Peter Stoll III, 35, pleaded guilty last year to one felony count of violating the Federal Food, Drug and Cosmetic Act (FDCA) for faking FDA clearance for two medical devices that were sold illegally by his employer. U.S. District Judge Joseph F Leeson sentenced Stoll to 12 months in prison and one year of supervised release.

Stoll was a regulatory affairs specialist at a medical device manufacturer located in the Eastern District of Pennsylvania and was responsible for making submissions to the FDA before the company could sell its medical devices. Stoll admitted that in 2017, he created two false letters showing that the FDA had granted clearance to sell two different medical devices. As a result, the company illegally sold tens of thousands of dollars’ worth of medical devices throughout the United States.

“Individuals who subvert the FDA clearance process for medical devices put patients’ lives at risk,” said Brian M. Boynton, Principal Deputy Assistant Attorney General, head of the Justice Department’s Civil Division. “The Justice Department will work with its law enforcement partners to prosecute individuals who falsify documents and violate the law.”

According to court documents, Stoll was responsible for shepherding two of the company’s devices through the FDA’s 510(k) clearance process: the ELAN-4 Air Drill, a high-speed surgical drill used for bone cutting, sawing and drilling, and the JS Series SterilContainer S2, a reusable sterilization container for medical instruments.

Stoll admitted that he never submitted any 510(k) documents to the FDA regarding either device. Instead, he forged a fraudulent letter using FDA letterhead and a forged digital signature of an FDA official falsely stating that the agency had cleared the ELAN-4 Air to be marketed. Stoll later created another, similarly fraudulent letter on FDA letterhead for the SterilContainer JS Series medical device.

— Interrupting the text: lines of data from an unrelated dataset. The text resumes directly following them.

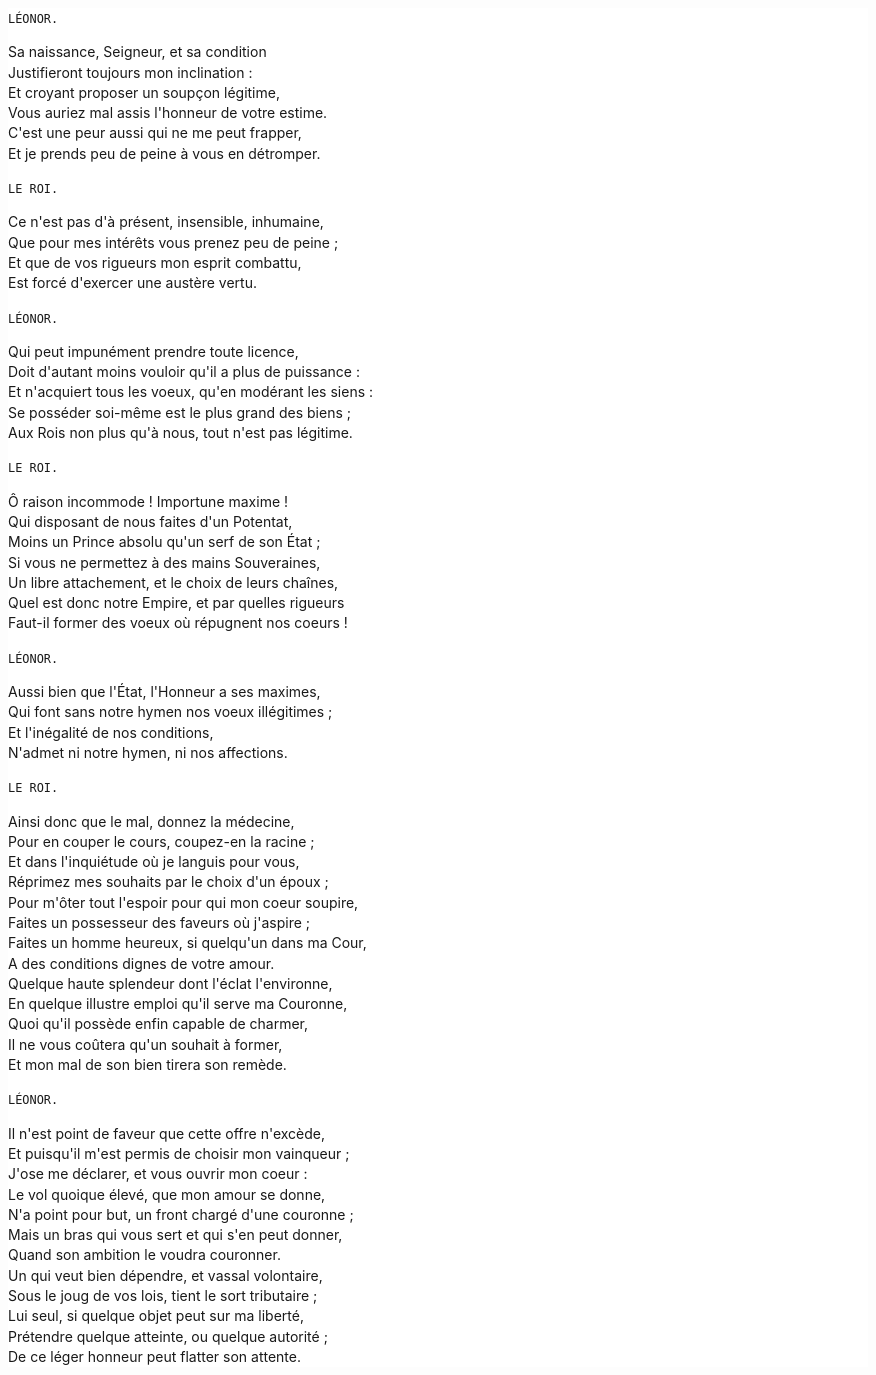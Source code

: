     LÉONOR.
Sa naissance, Seigneur, et sa condition  
Justifieront toujours mon inclination :  
Et croyant proposer un soupçon légitime,  
Vous auriez mal assis l'honneur de votre estime.  
C'est une peur aussi qui ne me peut frapper,  
Et je prends peu de peine à vous en détromper.  

    LE ROI.
Ce n'est pas d'à présent, insensible, inhumaine,  
Que pour mes intérêts vous prenez peu de peine ;  
Et que de vos rigueurs mon esprit combattu,  
Est forcé d'exercer une austère vertu.  

    LÉONOR.
Qui peut impunément prendre toute licence,  
Doit d'autant moins vouloir qu'il a plus de puissance :  
Et n'acquiert tous les voeux, qu'en modérant les siens :  
Se posséder soi-même est le plus grand des biens ;  
Aux Rois non plus qu'à nous, tout n'est pas légitime.  

    LE ROI.
Ô raison incommode ! Importune maxime !  
Qui disposant de nous faites d'un Potentat,  
Moins un Prince absolu qu'un serf de son État ;  
Si vous ne permettez à des mains Souveraines,  
Un libre attachement, et le choix de leurs chaînes,  
Quel est donc notre Empire, et par quelles rigueurs  
Faut-il former des voeux où répugnent nos coeurs !  

    LÉONOR.
Aussi bien que l'État, l'Honneur a ses maximes,  
Qui font sans notre hymen nos voeux illégitimes ;  
Et l'inégalité de nos conditions,  
N'admet ni notre hymen, ni nos affections.  

    LE ROI.
Ainsi donc que le mal, donnez la médecine,  
Pour en couper le cours, coupez-en la racine ;  
Et dans l'inquiétude où je languis pour vous,  
Réprimez mes souhaits par le choix d'un époux ;  
Pour m'ôter tout l'espoir pour qui mon coeur soupire,  
Faites un possesseur des faveurs où j'aspire ;  
Faites un homme heureux, si quelqu'un dans ma Cour,  
A des conditions dignes de votre amour.  
Quelque haute splendeur dont l'éclat l'environne,  
En quelque illustre emploi qu'il serve ma Couronne,  
Quoi qu'il possède enfin capable de charmer,  
Il ne vous coûtera qu'un souhait à former,  
Et mon mal de son bien tirera son remède.  

    LÉONOR.
Il n'est point de faveur que cette offre n'excède,  
Et puisqu'il m'est permis de choisir mon vainqueur ;  
J'ose me déclarer, et vous ouvrir mon coeur :  
Le vol quoique élevé, que mon amour se donne,  
N'a point pour but, un front chargé d'une couronne ;  
Mais un bras qui vous sert et qui s'en peut donner,  
Quand son ambition le voudra couronner.  
Un qui veut bien dépendre, et vassal volontaire,  
Sous le joug de vos lois, tient le sort tributaire ;  
Lui seul, si quelque objet peut sur ma liberté,  
Prétendre quelque atteinte, ou quelque autorité ;  
De ce léger honneur peut flatter son attente.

“The FDA’s checks and balances exist for one reason: to protect the public,” said Jacqueline C. Romero, U.S. Attorney for the Eastern District of Pennsylvania. “One of the medical devices illegally sold in this case is meant to be used in invasive surgeries; the other, to sterilize instruments, preventing infection or contamination. Evading the prescribed FDA clearance process can literally be a matter of life and death, which is why we take these cases so seriously and work to hold perpetrators responsible for their actions.”